Though the stock is halted under a "T1" code — meaning that "trading is halted pending the release of material news" — The New York Times reports that the company’s auditor, KPMG, fired a senior partner "for providing inside information to an unidentified individual who then traded in shares of several West Coast companies" including Herbalife.
KPMG put it this way in a statement:
"Late last week, we were informed that the partner in charge of KPMG’s audit practice in our Los Angeles business unit was involved in providing non-public client information to a third party, who then used that information in stock trades involving several West Coast companies. The partner was immediately separated from the firm."
According to CNBC, "the KPMG resignation was unrelated" to the pyramid scheme accusations or the ongoing hedge fund battle on Wall Street.
Update 11:04AM: Herbalife just released an official statement:
"...Herbalife’s financial statements for the fiscal years ended December 31, 2010, 2011 and 2012 and the effectiveness of internal control over financial reporting as of December 31, 2010, 2011 and 2012 and ... such reports should no longer be relied upon as a result of KPMG's lack of independence."
Update 11:43AM: Herbalife shares reopen, USA Today reports. Shares down 35 cents to $38.04 per share.

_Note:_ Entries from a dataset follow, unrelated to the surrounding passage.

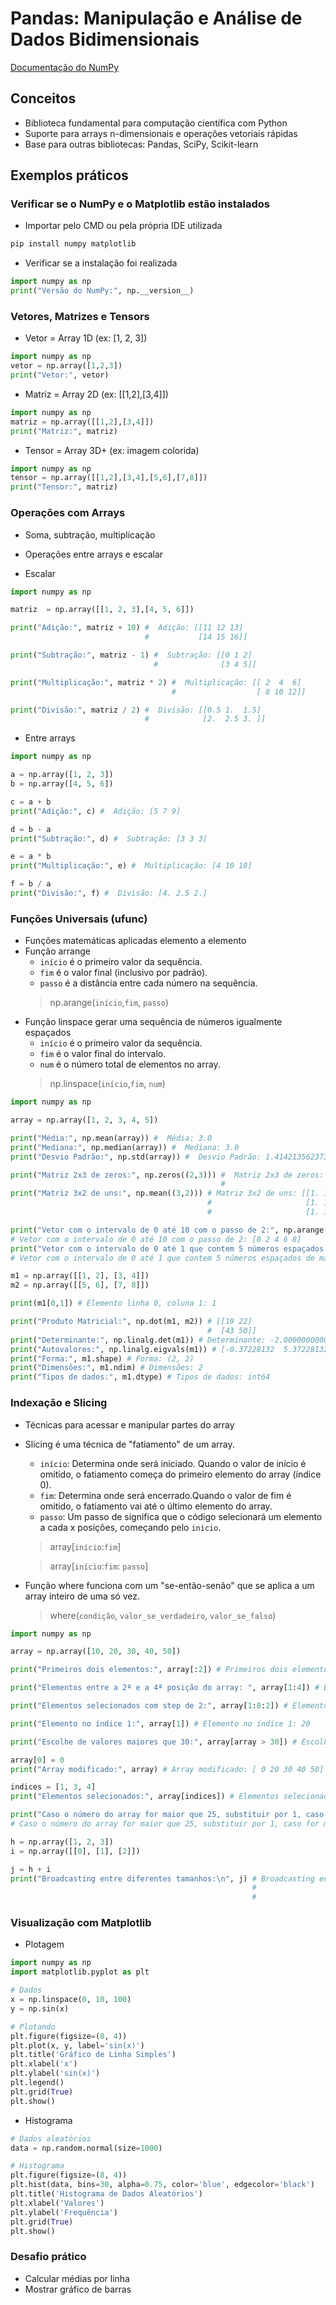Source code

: # Pandas: Manipulação e Análise de Dados Bidimensionais

[Documentação do NumPy](https://numpy-org.translate.goog/devdocs/user/absolute_beginners.html?_x_tr_sl=en&_x_tr_tl=pt&_x_tr_hl=pt&_x_tr_pto=tc)

## Conceitos

- Biblioteca fundamental para computação científica com Python
- Suporte para arrays n-dimensionais e operações vetoriais rápidas
- Base para outras bibliotecas: Pandas, SciPy, Scikit-learn

## Exemplos práticos

### Verificar se o NumPy e o Matplotlib estão instalados
- Importar pelo CMD ou pela própria IDE utilizada

``` cmd
pip install numpy matplotlib
```
- Verificar se a instalação foi realizada
``` python
import numpy as np
print("Versão do NumPy:", np.__version__)
```
### Vetores, Matrizes e Tensors

- Vetor = Array 1D (ex: [1, 2, 3])
``` python
import numpy as np
vetor = np.array([1,2,3])
print("Vetor:", vetor)
```
  
- Matriz = Array 2D (ex: [[1,2],[3,4]])
``` python
import numpy as np
matriz = np.array([[1,2],[3,4]])
print("Matriz:", matriz)
```

- Tensor = Array 3D+ (ex: imagem colorida)
``` python
import numpy as np
tensor = np.array([[1,2],[3,4],[5,6],[7,8]])
print("Tensor:", matriz)
```
### Operações com Arrays
- Soma, subtração, multiplicação
- Operações entre arrays e escalar

- Escalar

``` python
import numpy as np

matriz  = np.array([[1, 2, 3],[4, 5, 6]])

print("Adição:", matriz + 10) #  Adição: [[11 12 13]
                              #           [14 15 16]]

print("Subtração:", matriz - 1) #  Subtração: [[0 1 2]
                                #              [3 4 5]]

print("Multiplicação:", matriz * 2) #  Multiplicação: [[ 2  4  6]
                                    #                  [ 8 10 12]]

print("Divisão:", matriz / 2) #  Divisão: [[0.5 1.  1.5]
                              #            [2.  2.5 3. ]]


```

- Entre arrays
``` python
import numpy as np

a = np.array([1, 2, 3])
b = np.array([4, 5, 6])

c = a + b
print("Adição:", c) #  Adição: [5 7 9]

d = b - a
print("Subtração:", d) #  Subtração: [3 3 3]

e = a * b
print("Multiplicação:", e) #  Multiplicação: [4 10 18]

f = b / a
print("Divisão:", f) #  Divisão: [4. 2.5 2.]
```

### Funções Universais (ufunc)
- Funções matemáticas aplicadas elemento a elemento
- Função arrange
  - `início` é o primeiro valor da sequência.
  - `fim` é o valor final (inclusivo por padrão).
  - `passo` é a distância entre cada número na sequência.
  > np.arange(`início`,`fim`, `passo`)
- Função linspace gerar uma sequência de números igualmente espaçados
  - `início` é o primeiro valor da sequência.
  - `fim` é o valor final do intervalo.
  - `num` é o número total de elementos no array.
  > np.linspace(`início`,`fim`, `num`)

``` python
import numpy as np

array = np.array([1, 2, 3, 4, 5])

print("Média:", np.mean(array)) #  Média: 3.0
print("Mediana:", np.median(array)) #  Mediana: 3.0
print("Desvio Padrão:", np.std(array)) #  Desvio Padrão: 1.4142135623730951

print("Matriz 2x3 de zeros:", np.zeros((2,3))) #  Matriz 2x3 de zeros: [[0. 0. 0.]
                                               #                        [0. 0. 0.]]
print("Matriz 3x2 de uns:", np.mean((3,2))) # Matriz 3x2 de uns: [[1. 1.]
                                            #                     [1. 1.]
                                            #                     [1. 1.]]

print("Vetor com o intervalo de 0 até 10 com o passo de 2:", np.arange(0, 10, 2))
# Vetor com o intervalo de 0 até 10 com o passo de 2: [0 2 4 6 8]
print("Vetor com o intervalo de 0 até 1 que contem 5 números espaçados de maneira igual:", np.linspace(0, 1, 5))
# Vetor com o intervalo de 0 até 1 que contem 5 números espaçados de maneira igual: [0.   0.25 0.5  0.75 1.  ]

m1 = np.array([[1, 2], [3, 4]])
m2 = np.array([[5, 6], [7, 8]])

print(m1[0,1]) # Elemento linha 0, coluna 1: 1

print("Produto Matricial:", np.dot(m1, m2)) # [[19 22]
                                            #  [43 50]]
print("Determinante:", np.linalg.det(m1)) # Determinante: -2.0000000000000004
print("Autovalores:", np.linalg.eigvals(m1)) # [-0.37228132  5.37228132]
print("Forma:", m1.shape) # Forma: (2, 2)
print("Dimensões:", m1.ndim) # Dimensões: 2
print("Tipos de dados:", m1.dtype) # Tipos de dados: int64
```

### Indexação e Slicing
- Técnicas para acessar e manipular partes do array
- Slicing é uma técnica de "fatiamento" de um array.
  - `início`: Determina onde será iniciado. Quando o valor de início é omitido, o fatiamento começa do primeiro elemento do array (índice 0).
  - `fim`: Determina onde será encerrado.Quando o valor de fim é omitido, o fatiamento vai até o último elemento do array.
  - `passo`: Um passo de significa que o código selecionará um elemento a cada x posições, começando pelo `inicio`.
  > array[`início`:`fim`]
  
  > array[`início`:`fim`: `passo`]
- Função where funciona com um "se-então-senão" que se aplica a um array inteiro de uma só vez.
  > where(`condição`, `valor_se_verdadeiro`, `valor_se_falso`)

``` python
import numpy as np

array = np.array([10, 20, 30, 40, 50])

print("Primeiros dois elementos:", array[:2]) # Primeiros dois elementos: [10 20]

print("Elementos entre a 2ª e a 4ª posição do array: ", array[1:4]) # Elementos entre a 2ª e a 4ª posição do array: [20 30 40]

print("Elementos selecionados com step de 2:", array[1:8:2]) # Elementos selecionados com step de 2: [20 40]

print("Elemento no índice 1:", array[1]) # Elemento no índice 1: 20

print("Escolhe de valores maiores que 30:", array[array > 30]) # Escolhe de valores maiores que 30: [40 50]

array[0] = 0
print("Array modificado:", array) # Array modificado: [ 0 20 30 40 50]

indices = [1, 3, 4]
print("Elementos selecionados:", array[indices]) # Elementos selecionados: [20 40 50]

print("Caso o número do array for maior que 25, substituir por 1, caso for menor substituir por 0", np.where(array > 25, 1, 0))
# Caso o número do array for maior que 25, substituir por 1, caso for menor substituir por 0 [0 0 0 1 1]

h = np.array([1, 2, 3])
i = np.array([[0], [1], [2]])

j = h + i
print("Broadcasting entre diferentes tamanhos:\n", j) # Broadcasting entre diferentes tamanhos: [[1 2 3]
                                                      #                                          [2 3 4]
                                                      #                                          [3 4 5]]
```

### Visualização com Matplotlib
- Plotagem
``` python
import numpy as np
import matplotlib.pyplot as plt

# Dados
x = np.linspace(0, 10, 100)
y = np.sin(x)

# Plotando
plt.figure(figsize=(8, 4))
plt.plot(x, y, label='sin(x)')
plt.title('Gráfico de Linha Simples')
plt.xlabel('x')
plt.ylabel('sin(x)')
plt.legend()
plt.grid(True)
plt.show()
```
- Histograma
``` python
# Dados aleatórios
data = np.random.normal(size=1000)

# Histograma
plt.figure(figsize=(8, 4))
plt.hist(data, bins=30, alpha=0.75, color='blue', edgecolor='black')
plt.title('Histograma de Dados Aleatórios')
plt.xlabel('Valores')
plt.ylabel('Frequência')
plt.grid(True)
plt.show()
```

### Desafio prático
- Calcular médias por linha
- Mostrar gráfico de barras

Update 8:00PM: The Wall Street Journal has received a statement from former KPMG partner Scott London, who said he regrets sharing non-public information with a third-party. However, he also stressed in his statement that "none of what I did had anything to do with Herbalife's continuing battles with investors over the Company's business practices." London did admit to passing suggestion on to a third-party regarding what stock he should buy or stay away from, but he says that never shared any documents. London also says that he was acting along, without anyone else at KPMG knowing about the information he shared.